Postwar years[edit]
After Germany's defeat, Salinger signed up for a six-month period of "Denazification" duty in Germany[39] for the Counterintelligence Corps. He lived in Weißenburg and, soon after, married Sylvia Welter. He brought her to the United States in April 1946, but the marriage fell apart after eight months and Sylvia returned to Germany.[40] In 1972, Salinger's daughter Margaret was with him when he received a letter from Sylvia. He looked at the envelope, and, without reading it, tore it apart.

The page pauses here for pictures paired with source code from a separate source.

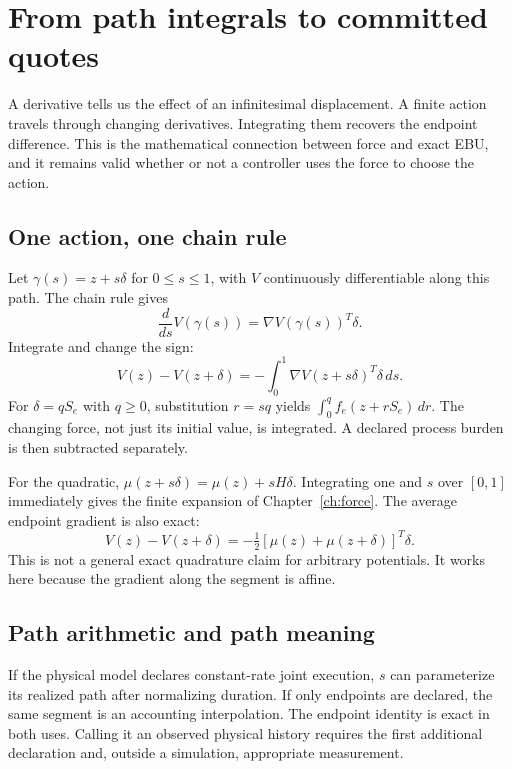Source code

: \chapter{From path integrals to committed quotes}\label{ch:quotes}
A derivative tells us the effect of an infinitesimal displacement. A finite
action travels through changing derivatives. Integrating them recovers the
endpoint difference. This is the mathematical connection between force and
exact EBU, and it remains valid whether or not a controller uses the force
to choose the action.

\section{One action, one chain rule}
Let $\gamma(s)=z+s\delta$ for $0\leq s\leq1$, with $V$ continuously
differentiable along this path. The chain rule gives
\begin{equation}
 \frac{d}{ds}V(\gamma(s))=\nabla V(\gamma(s))^T\delta.
\end{equation}
Integrate and change the sign:
\begin{equation}\label{eq:path}
 V(z)-V(z+\delta)
 =-\int_0^1\nabla V(z+s\delta)^T\delta\,ds.
\end{equation}
For $\delta=qS_e$ with $q\geq0$, substitution $r=sq$ yields
$\int_0^q f_e(z+rS_e)\,dr$. The changing force, not just its initial
value, is integrated. A declared process burden is then subtracted separately.

For the quadratic, $\mu(z+s\delta)=\mu(z)+sH\delta$. Integrating one
and $s$ over $[0,1]$ immediately gives the finite expansion of Chapter~\ref{ch:force}.
The average endpoint gradient is also exact:
\begin{equation}
 V(z)-V(z+\delta)
 =-\tfrac12[\mu(z)+\mu(z+\delta)]^T\delta.
\end{equation}
This is not a general exact quadrature claim for arbitrary potentials. It
works here because the gradient along the segment is affine.

\section{Path arithmetic and path meaning}
If the physical model declares constant-rate joint execution, $s$ can
parameterize its realized path after normalizing duration. If only endpoints
are declared, the same segment is an accounting interpolation. The endpoint
identity is exact in both uses. Calling it an observed physical history
requires the first additional declaration and, outside a simulation,
appropriate measurement.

It was the first time he had heard from her since the breakup, but as Margaret put it, "when he was finished with a person, he was through with them."[41]
In 1946, Whit Burnett agreed to help Salinger publish a collection of his short stories through Story Press's Lippincott Imprint.[42] The collection, The Young Folks, was to consist of 20 stories—ten, like the title story and "Slight Rebellion off Madison", already in print and ten previously unpublished.[42] Though Burnett implied the book would be published and even negotiated Salinger a $1,000 advance, Lippincott overruled Burnett and rejected the book.[42] Salinger blamed Burnett for the book's failure to see print, and the two became estranged.[43]
By the late 1940s, Salinger had become an avid follower of Zen Buddhism, to the point that he "gave reading lists on the subject to his dates"[2] and arranged a meeting with Buddhist scholar D. T. Suzuki.[citation needed]
In 1947, Salinger submitted a short story, "The Bananafish", to The New Yorker. William Maxwell, the magazine's fiction editor, was impressed enough with "the singular quality of the story" that the magazine asked Salinger to continue revising it. He spent a year reworking it with New Yorker editors and the magazine published it, now titled "A Perfect Day for Bananafish", in the January 31, 1948, issue. The magazine thereon offered Salinger a "first-look" contract that allowed it right of first refusal on any future stories.[44] The critical acclaim accorded "Bananafish" coupled with problems Salinger had with stories being altered by the "slicks" led him to publish almost exclusively in The New Yorker.[45] "Bananafish" was also the first of Salinger's published stories to feature the Glasses, a fictional family consisting of two retired vaudeville performers and their seven precocious children: Seymour, Buddy, Boo Boo, Walt, Waker, Zooey, and Franny.[46] Salinger published seven stories about the Glasses, developing a detailed family history and focusing particularly on Seymour, the brilliant but troubled eldest child.[46]
In the early 1940s, Salinger confided in a letter to Burnett that he was eager to sell the film rights to some of his stories to achieve financial security.[47] According to Ian Hamilton, Salinger was disappointed when "rumblings from Hollywood" over his 1943 short story "The Varioni Brothers" came to nothing. Therefore, he immediately agreed when, in mid-1948, independent film producer Samuel Goldwyn offered to buy the film rights to his short story "Uncle Wiggily in Connecticut."[47] Though Salinger sold the story with the hope—in the words of his agent Dorothy Olding—that it "would make a good movie",[48] critics lambasted the film upon its release in 1949.[49] Renamed My Foolish Heart and starring Dana Andrews and Susan Hayward, the film departed to such an extent from Salinger's story that Goldwyn biographer A. Scott Berg called it a "bastardization."[49] As a result of this experience, Salinger never again permitted film adaptations of his work.[50] When Brigitte Bardot wanted to buy the rights to "A Perfect Day for Bananafish", Salinger refused, but told his friend Lillian Ross, longtime staff writer for The New Yorker, "She's a cute, talented, lost enfante, and I'm tempted to accommodate her, pour le sport."[51]